*What is required*. In the entries that follow, find the line containing "Prophet is an"; from there, copy every line exactly through the line containing "model that includes".

Dataset entries
((
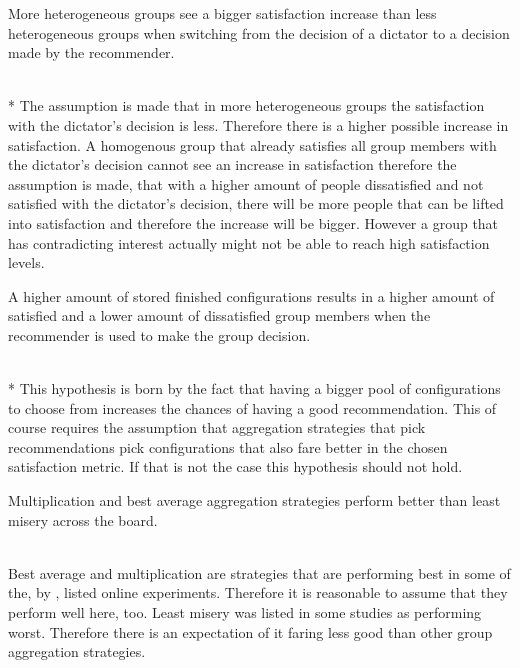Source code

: \begin{hypothesis}
    \begin{itshape}
        \label{hyp:Evaluation:HeterogenousBiggerSatisfactionIncrease} More heterogeneous groups see a bigger satisfaction increase than less heterogeneous groups when switching from the decision of a dictator to a decision made by the recommender.
    \end{itshape} \medskip \\*
    The assumption is made that in more heterogeneous groups the satisfaction with the dictator's decision is less. Therefore there is a higher possible increase in satisfaction. A homogenous group that already satisfies all group members with the dictator's decision cannot see an increase in satisfaction therefore the assumption is made, that with a higher amount of people dissatisfied and not satisfied with the dictator's decision, there will be more people that can be lifted into satisfaction and therefore the increase will be bigger. However a group that has contradicting interest actually might not be able to reach high satisfaction levels.
\end{hypothesis}

\begin{hypothesis}
    \begin{itshape}
        \label{hyp:Evaluation:StoreSizeBetterResults} A higher amount of stored finished configurations results in a higher amount of satisfied and a lower amount of dissatisfied group members when the recommender is used to make the group decision.
    \end{itshape} \medskip \\*
    This hypothesis is born by the fact that having a bigger pool of configurations to choose from increases the chances of having a good recommendation. This of course requires the assumption that aggregation strategies that pick recommendations pick configurations that also fare better in the chosen satisfaction metric. If that is not the case this hypothesis should not hold.
\end{hypothesis}

\begin{hypothesis}
    \begin{itshape}
        \label{hyp:Evaluation:AggregationStrategies} Multiplication and best average aggregation strategies perform better than least misery across the board.
    \end{itshape} \medskip \\
    Best average and multiplication are strategies that are performing best in some of the, by \citeauthor{Masthoff2015} \cite[p. 755f]{Masthoff2015}, listed online experiments. Therefore it is reasonable to assume that they perform well here, too. Least misery was listed in some studies as performing worst. Therefore there is an expectation of it faring less good than other group aggregation strategies.
\end{hypothesis}

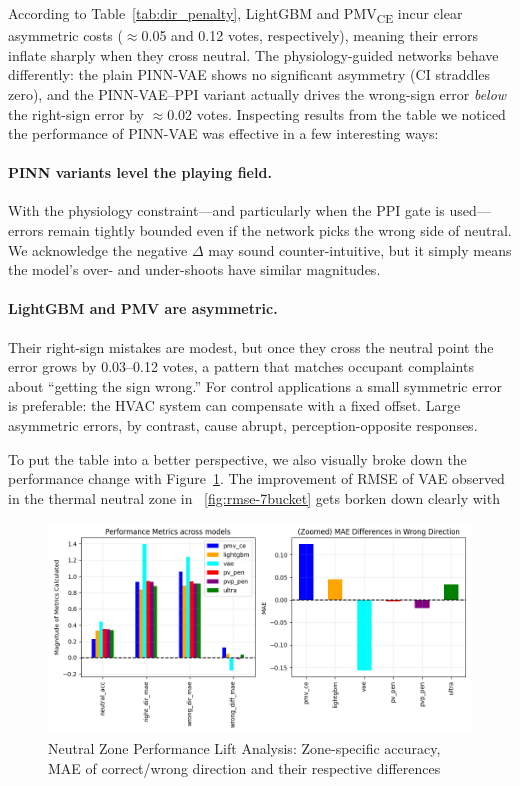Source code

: According to Table~\ref{tab:dir_penalty}, LightGBM and PMV\textsubscript{CE} incur clear asymmetric costs ($\approx$0.05 and 0.12 votes, respectively), meaning their errors inflate sharply when they cross neutral.
The physiology-guided networks behave differently: the plain PINN-VAE shows no significant asymmetry (CI straddles zero), and the PINN-VAE–PPI variant actually drives the wrong-sign error \emph{below} the right-sign error by $\approx$0.02 votes. Inspecting results from the table we noticed the performance of PINN-VAE was effective in a few interesting ways:

\paragraph{PINN variants level the playing field.}  
  With the physiology constraint—and particularly when the PPI gate is used—errors remain tightly bounded even if the network picks the wrong side of neutral.  We acknowledge the negative $\Delta$ may sound counter-intuitive, but it simply means the model’s over- and under-shoots have similar magnitudes.

\paragraph{LightGBM and PMV are asymmetric.}  
  Their right-sign mistakes are modest, but once they cross the neutral point the error grows by 0.03–0.12 votes, a pattern that matches occupant complaints about “getting the sign wrong.”  For control applications a small symmetric error is preferable: the HVAC system can compensate with a fixed offset.  Large asymmetric errors, by contrast, cause abrupt, perception-opposite responses.

To put the table into a better perspective, we also visually broke down the performance change with Figure~\ref{fig:neu_zone}. The improvement of RMSE of VAE observed in the thermal neutral zone in ~\ref{fig:rmse-7bucket} gets borken down clearly with 

\begin{figure}[h!]
    \centering
    \includegraphics[width=0.95\linewidth]{fig/w5_dir.png}
    \caption{Neutral Zone Performance Lift Analysis: Zone-specific accuracy, MAE of correct/wrong direction and their respective differences}
    \label{fig:neu_zone}
\end{figure}

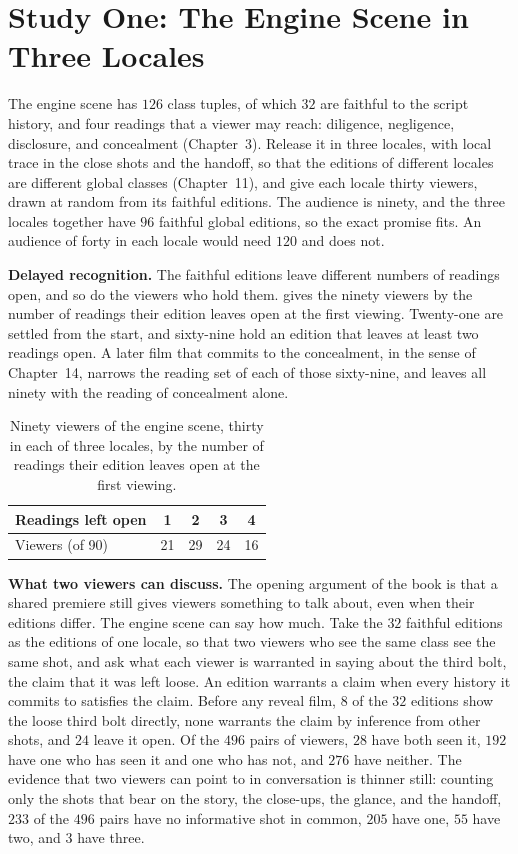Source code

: \documentclass[11pt,twoside,openright]{book}
\theoremstyle{plain}
\theoremstyle{definition}
\theoremstyle{remark}
\begin{document}
\section{Study One: The Engine Scene in Three Locales}\label{sec:engine17}

The engine scene has $126$ class tuples, of which $32$ are faithful to the script history, and four readings that a viewer may reach: diligence, negligence, disclosure, and concealment (Chapter~3). Release it in three locales, with local trace in the close shots and the handoff, so that the editions of different locales are different global classes (Chapter~11), and give each locale thirty viewers, drawn at random from its faithful editions. The audience is ninety, and the three locales together have $96$ faithful global editions, so the exact promise fits. An audience of forty in each locale would need $120$ and does not.

\textbf{Delayed recognition.} The faithful editions leave different numbers of readings open, and so do the viewers who hold them.  gives the ninety viewers by the number of readings their edition leaves open at the first viewing. Twenty-one are settled from the start, and sixty-nine hold an edition that leaves at least two readings open. A later film that commits to the concealment, in the sense of Chapter~14, narrows the reading set of each of those sixty-nine, and leaves all ninety with the reading of concealment alone.

\begin{table}[ht]
\centering
\begin{tabular}{@{}lcccc@{}}
\toprule
Readings left open & 1 & 2 & 3 & 4\\
\midrule
Viewers (of 90) & 21 & 29 & 24 & 16\\
\bottomrule
\end{tabular}
\caption{Ninety viewers of the engine scene, thirty in each of three locales, by the number of readings their edition leaves open at the first viewing.}\label{tab:eng17}
\end{table}

\textbf{What two viewers can discuss.} The opening argument of the book is that a shared premiere still gives viewers something to talk about, even when their editions differ. The engine scene can say how much. Take the $32$ faithful editions as the editions of one locale, so that two viewers who see the same class see the same shot, and ask what each viewer is warranted in saying about the third bolt, the claim that it was left loose. An edition warrants a claim when every history it commits to satisfies the claim. Before any reveal film, $8$ of the $32$ editions show the loose third bolt directly, none warrants the claim by inference from other shots, and $24$ leave it open. Of the $496$ pairs of viewers, $28$ have both seen it, $192$ have one who has seen it and one who has not, and $276$ have neither. The evidence that two viewers can point to in conversation is thinner still: counting only the shots that bear on the story, the close-ups, the glance, and the handoff, $233$ of the $496$ pairs have no informative shot in common, $205$ have one, $55$ have two, and $3$ have three.
\end{document}
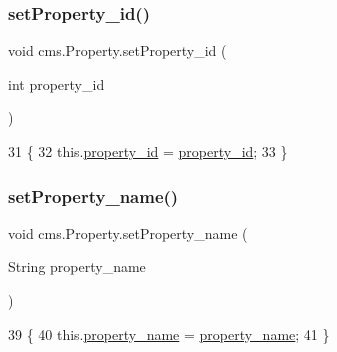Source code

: \subsubsection{\texorpdfstring{set\+Property\+\_\+id()}{setProperty\_id()}}
{\footnotesize\ttfamily void cms.\+Property.\+set\+Property\+\_\+id (\begin{DoxyParamCaption}\item[{int}]{property\+\_\+id }\end{DoxyParamCaption})\hspace{0.3cm}{\ttfamily [inline]}}


\begin{DoxyCode}
31                                                 \{
32         this.\mbox{\hyperlink{classcms_1_1_property_a599f759f4e0076578bf5a39c494a978d}{property\_id}} = \mbox{\hyperlink{classcms_1_1_property_a599f759f4e0076578bf5a39c494a978d}{property\_id}};
33     \}
\end{DoxyCode}
\mbox{\label{classcms_1_1_property_aac6a658c4a914669b1def4c968c513b5}} 
\subsubsection{\texorpdfstring{set\+Property\+\_\+name()}{setProperty\_name()}}
{\footnotesize\ttfamily void cms.\+Property.\+set\+Property\+\_\+name (\begin{DoxyParamCaption}\item[{String}]{property\+\_\+name }\end{DoxyParamCaption})\hspace{0.3cm}{\ttfamily [inline]}}


\begin{DoxyCode}
39                                                        \{
40         this.\mbox{\hyperlink{classcms_1_1_property_a35fcc951b43bfcb151fae422a0a61a1a}{property\_name}} = \mbox{\hyperlink{classcms_1_1_property_a35fcc951b43bfcb151fae422a0a61a1a}{property\_name}};
41     \}
\end{DoxyCode}
\mbox{\label{classcms_1_1_property_aff794f4d992112f05233969709e02813}} 
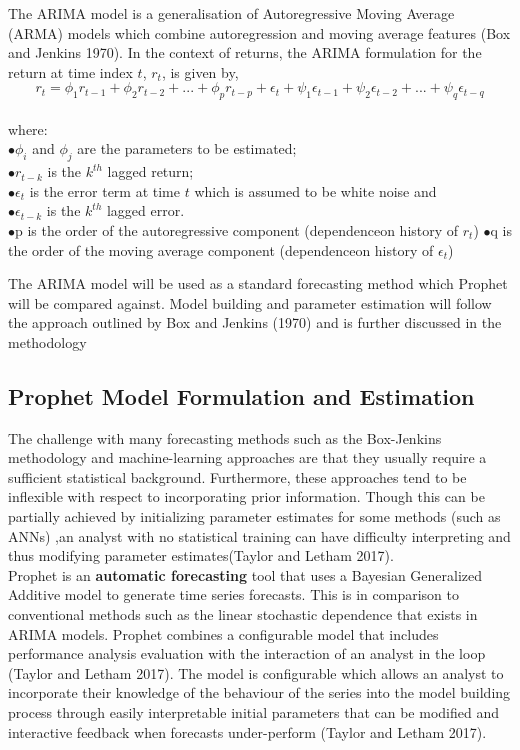 \documentclass[12pt,a4paper]{article}
\numberwithin{equation}{section}
\numberwithin{figure}{section}
\numberwithin{table}{section}
\begin{document}
The ARIMA model is a generalisation of Autoregressive Moving Average
(ARMA) models which combine autoregression and moving average features
(Box and Jenkins 1970). In the context of returns, the ARIMA formulation
for the return at time index \(t\), \(r_t\), is given by,
\[  r_t = \phi_1 r_{t-1} + \phi_2 r_{t-2} + ...+ \phi_p r_{t-p} + \epsilon_t +
        \psi_1 \epsilon_{t-1} + \psi_2 \epsilon_{t-2} + ... +\psi_q \epsilon_{t-q} \]\\
where:\\
\(\bullet \phi_i\) and \(\phi_j\) are the parameters to be estimated;\\
\(\bullet r_{t-k}\) is the \(k^{th}\) lagged return;\\
\(\bullet \epsilon_t\) is the error term at time \(t\) which is assumed
to be white noise and\\
\(\bullet\epsilon_{t-k}\) is the \(k^{th}\) lagged error.\\
\(\bullet\)p is the order of the autoregressive component (dependenceon
history of \(r_t\)) \(\bullet\)q is the order of the moving average
component (dependenceon history of \(\epsilon_t\))

The ARIMA model will be used as a standard forecasting method which
Prophet will be compared against. Model building and parameter
estimation will follow the approach outlined by Box and Jenkins (1970)
and is further discussed in the methodology

\subsection{Prophet Model Formulation and
Estimation}\label{prophet-model-formulation-and-estimation}

The challenge with many forecasting methods such as the Box-Jenkins
methodology and machine-learning approaches are that they usually
require a sufficient statistical background. Furthermore, these
approaches tend to be inflexible with respect to incorporating prior
information. Though this can be partially achieved by initializing
parameter estimates for some methods (such as ANNs) ,an analyst with no
statistical training can have difficulty interpreting and thus modifying
parameter estimates(Taylor and Letham 2017).\\
Prophet is an \textbf{automatic forecasting} tool that uses a Bayesian
Generalized Additive model to generate time series forecasts. This is in
comparison to conventional methods such as the linear stochastic
dependence that exists in ARIMA models. Prophet combines a configurable
model that includes performance analysis evaluation with the interaction
of an analyst in the loop (Taylor and Letham 2017). The model is
configurable which allows an analyst to incorporate their knowledge of
the behaviour of the series into the model building process through
easily interpretable initial parameters that can be modified and
interactive feedback when forecasts under-perform (Taylor and Letham
2017).
\end{document}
))
*Output of the exercise*.
Prophet is an \textbf{automatic forecasting} tool that uses a Bayesian
Generalized Additive model to generate time series forecasts. This is in
comparison to conventional methods such as the linear stochastic
dependence that exists in ARIMA models. Prophet combines a configurable
model that includes performance analysis evaluation with the interaction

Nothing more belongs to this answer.